経団連くりっぷ No.112 (1999年11月11日)

情報通信ワーキング・グループ第4回会合(座長 立花常務理事)/10月21日

情報通信法制における手続規定の明文化が必要


情報通信ワーキング・グループでは第4回会合を開催し、大阪大学の鬼木 甫 名誉・客員教授より、情報通信事業における公的規制と競争政策のあり方について、説明をきくとともに懇談した。

鬼木名誉・客員教授説明概要

  1. 情報通信法制・行政手続等の問題点
    1. 法令規定が抽象的で、一般的なことしか書かれていないため、行政の裁量の余地が大きくなっている。事業者は行政当局と円滑な関係を築くことに注力してしまい、企業の創造的な活動を阻害している。また、法の目的に競争に関する規定が盛り込まれていない。

    2. 事業者・ユーザーのための行政手続・行為に関する法規定が欠落している。審議会や省議など、非公開の内部慣行で行政決定がなされており、決定プロセスも公開されない。文書化による諸問題への解決がなされておらず、相互理解・人間関係で漠然と物事が決められている。さらに、行政一体で規制・産業振興に当っているため、決定の中立性が保たれにくい。

    3. パブリック・コメント制度の導入は評価できるが、単に事業者の反応を伺うだけにとどまっている。米国では政策を決定する際、パブリック・コメントが義務づけられており、事業者等の意見とともにそれに対する行政側の見解を文書で公表し、さらに意見を求める。

    4. 法律の見直しは容易ではない。
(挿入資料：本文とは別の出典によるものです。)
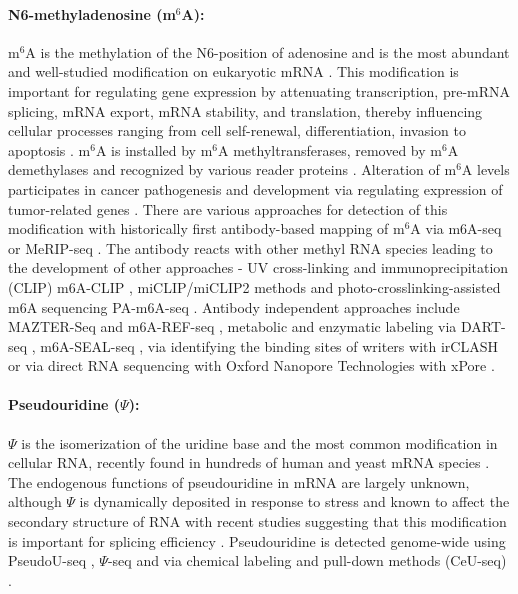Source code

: \paragraph{N6-methyladenosine (m$^6$A):} m$^6$A is the methylation of the N6-position of adenosine and is the most abundant and well-studied modification on eukaryotic mRNA \citep{Dominissini2012,Meyer2012}. This modification is important for regulating gene expression by attenuating  transcription, pre-mRNA splicing, mRNA export, mRNA stability, and translation, thereby influencing cellular processes ranging from cell self-renewal, differentiation, invasion to apoptosis \citep{He2019,Nachtergaele2018}. m$^6$A is installed by m$^6$A methyltransferases, removed by m$^6$A demethylases and recognized by various reader proteins \citep{Zaccara2019}. Alteration of m$^6$A levels participates in cancer pathogenesis and development via regulating expression of tumor-related genes \citep{Luo2018,Chang2019,He2019}. There are various approaches for detection of this modification with historically first antibody-based mapping of m$^6$A via m6A-seq \citep{Dominissini2012} or MeRIP-seq \citep{Meyer2012}. The antibody reacts with other methyl RNA species \citep{Linder2015,Mauer2017} leading to the development of other approaches -  UV cross-linking and immunoprecipitation (CLIP) m6A-CLIP \citep{Ke2015},  miCLIP/miCLIP2 methods \citep{Linder2015,Geula2015,Koertel2021} and photo-crosslinking-assisted m6A sequencing PA-m6A-seq \citep{Chen2015}. Antibody independent approaches include MAZTER-Seq \citep{GarciaCampos2019} and m6A-REF-seq \citep{Chen2022}, metabolic and enzymatic labeling via DART-seq \citep{Meyer2019}, m6A-SEAL-seq \citep{Wang2020}, via identifying the binding sites of writers with irCLASH \citep{Song2020} or via direct RNA sequencing with Oxford Nanopore Technologies with xPore \citep{Pratanwanich2021}.
  
\paragraph{Pseudouridine ($\Psi$):} $\Psi$ is the isomerization of the uridine base and the most common modification in cellular RNA, recently found in hundreds of human and yeast mRNA species \citep{Carlile2014}.  The endogenous functions of pseudouridine in mRNA are largely unknown, although $\Psi$ is dynamically deposited in response to stress and known to affect the secondary structure of RNA with recent studies suggesting that this modification is important for splicing efficiency \citep{Martinez2022}. Pseudouridine is detected genome-wide using PseudoU-seq \citep{Carlile2014}, $\Psi$-seq \citep{Schwartz2014} and via chemical labeling and pull-down methods (CeU-seq) \citep{Li2015}.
米国では、法律の大事な事項を2年毎に改正していく。

    5. 電波の譲渡は実質禁止されており、一度免許を取得すると半永久的に免許を維持するため、新規参入が実質上不可能である。

  2. 今後の改革の方向性
    1. 法の目的として、在住外国人を含む日本国民が情報通信サービスを最大限に享受することを掲げるべきである。

    2. 行政手続規定を整備すべきである。手始めに、現在の明文化されていない手続・慣行を明文化し、簡単な事項から複雑な事項へと順次規制を是正していくべきである。

    3. 行政当局は、事業参入・活動の自由の保証と市場支配力を有する事業者に対する規制などにより、通信市場における自由で公正な競争の実現のための環境整備を行なうとともに、ユニバーサル・サービスの維持など自由競争だけでは実現できないことに注力すべきである。

    4. 周波数割当は、使用権をレンタル・リースという形で期限を区切り、利用料のみにオークション制度を導入すべきである。

    5. CATVや固定無線アクセスなど複数の広帯域アクセスの手段が出てきているが、いずれの手段でもイコール・フッティングの競争ができるような環境を整備すべきである。その際、 資源の実質的価値の高いもの(電波・とう道など)は、だれでも同一条件で使用できるようにすべきである。